汉字真是有无穷的奥妙,许多字结合它的字源,分析它的结构,就会生发出莫大的意趣。就拿这个“国”字来说,它的繁体是“□”里边加“或”。这个“或”,音“YU”,是“域”的本字,指疆域。按《说文解字》解释,“或”,邦也,与后来的“國”同义;又说:“或、國”在周代已有古字和今字之分,当时的古文中只有“或”字,如西周《毛公鼎》铭文:“康能四或”,《明公簋》铭文:“唯王令明公遣三族,伐东或”,均指邦国。约在周代后期,人们在它的外边又加了一个“□”,这就成了汉字简化前的“國”字。


众所周知,在汉字中,凡是表示四面有围墙或界线的字都有一个“□”字,如“园、囚、囿、圈”等等。可见“國”字的“□”,在这里表示疆域的边界。
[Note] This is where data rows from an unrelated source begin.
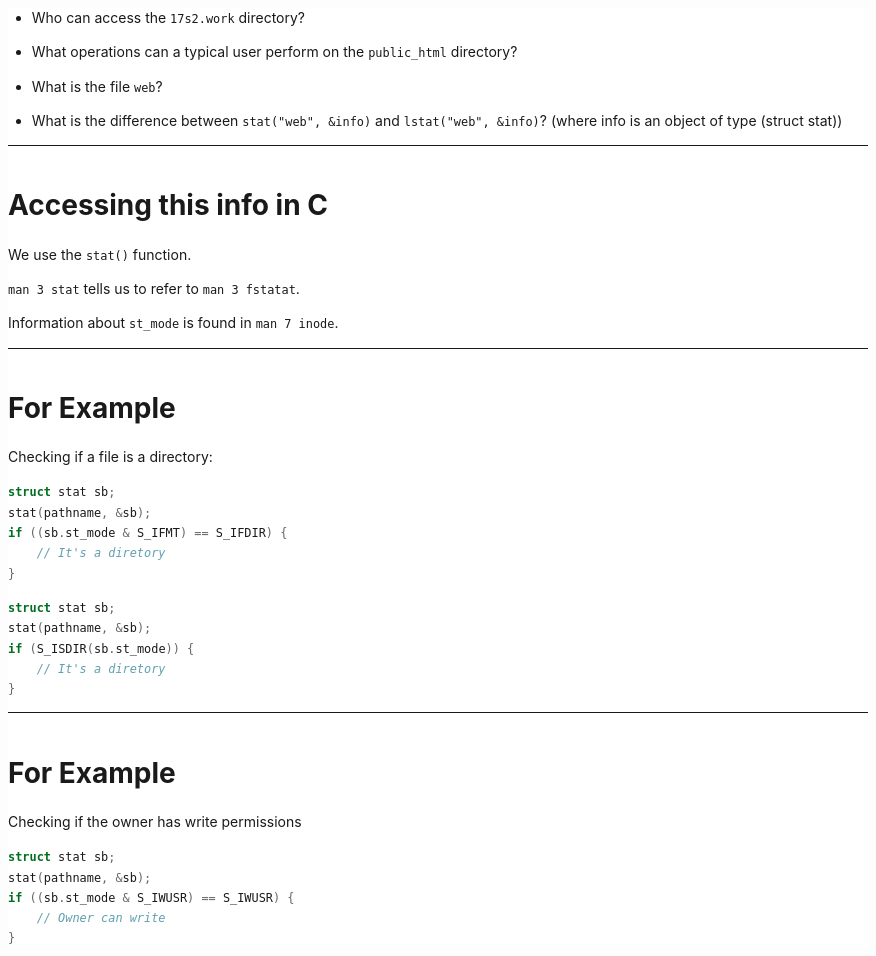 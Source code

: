 - Who can access the `17s2.work` directory?

- What operations can a typical user perform on the `public_html` directory?

- What is the file `web`?

- What is the difference between `stat("web", &info)` and `lstat("web", &info)`? (where info is an object of type (struct stat))

---

# Accessing this info in C

We use the `stat()` function.

`man 3 stat` tells us to refer to `man 3 fstatat`.

Information about `st_mode` is found in `man 7 inode`.

---

# For Example

Checking if a file is a directory:

```C
struct stat sb;
stat(pathname, &sb);
if ((sb.st_mode & S_IFMT) == S_IFDIR) {
    // It's a diretory
}
```

```C
struct stat sb;
stat(pathname, &sb);
if (S_ISDIR(sb.st_mode)) {
    // It's a diretory
}
```

---

# For Example

Checking if the owner has write permissions

```C
struct stat sb;
stat(pathname, &sb);
if ((sb.st_mode & S_IWUSR) == S_IWUSR) {
    // Owner can write
}
```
这就很有点意思了。因为它传达了一个古老的信息:边界以内是我的国家,我的疆土;我经营我的疆土天经地义,但我不会侵夺他人的土地,也不允许他人侵夺我的土地。



事实上,数千年的中国文化,由于其产生的地域环境比较辽阔,发展条件比较充裕,并不需要向外扩张,因此形成一种固守和内敛的传统,它在对外的总体姿态上,只具有自我防御性,而不具备对外攻击性,也即古人所说的一句话:“御敌于国门之外”。



中国文化的这种自我防御性,本质上是由中原地区传统的农耕经济决定的。人们知道,中国传统文化是一种农业文化,指的是以中原农耕文化为主体部分的中国文化。农业文化以土地为生命的依托,以天地日月四时为虔诚的信仰,它所追求的是风调雨顺,天下太平,最不乐见的就是天灾人祸,最不情愿的就是背井离乡。这就使中国人渴望在和平的环境下从事劳作,获取丰年,所以抵御外族入侵,保护农耕不受破坏,自然而然地成为国家的基本战略选择。万里长城就是这种战略选择的物质形式。



由传统农耕经济孕育的儒家学说也说明了这一点。儒家倡导的全部人生是“修身、齐家、治国、平天下”,而“平天下”,也即“致力于天下太平”,这既是每个中国人的责任,也是每个中国人的奋斗目标和基本愿望。中国从古至今选择自我防御的战略,并不仅仅是历代执政者的单极考虑,而是契合中国人的奋斗目标,符合中国人的基本愿望,当然也就符合中国文化的基本传统。西方的某些势力、某些政客极力鼓噪所谓的“中国威胁论”和“中国军事威胁论”,如果不是对中国文化传统一无所知,就是对日益崛起的中国包藏祸心,岂有他哉?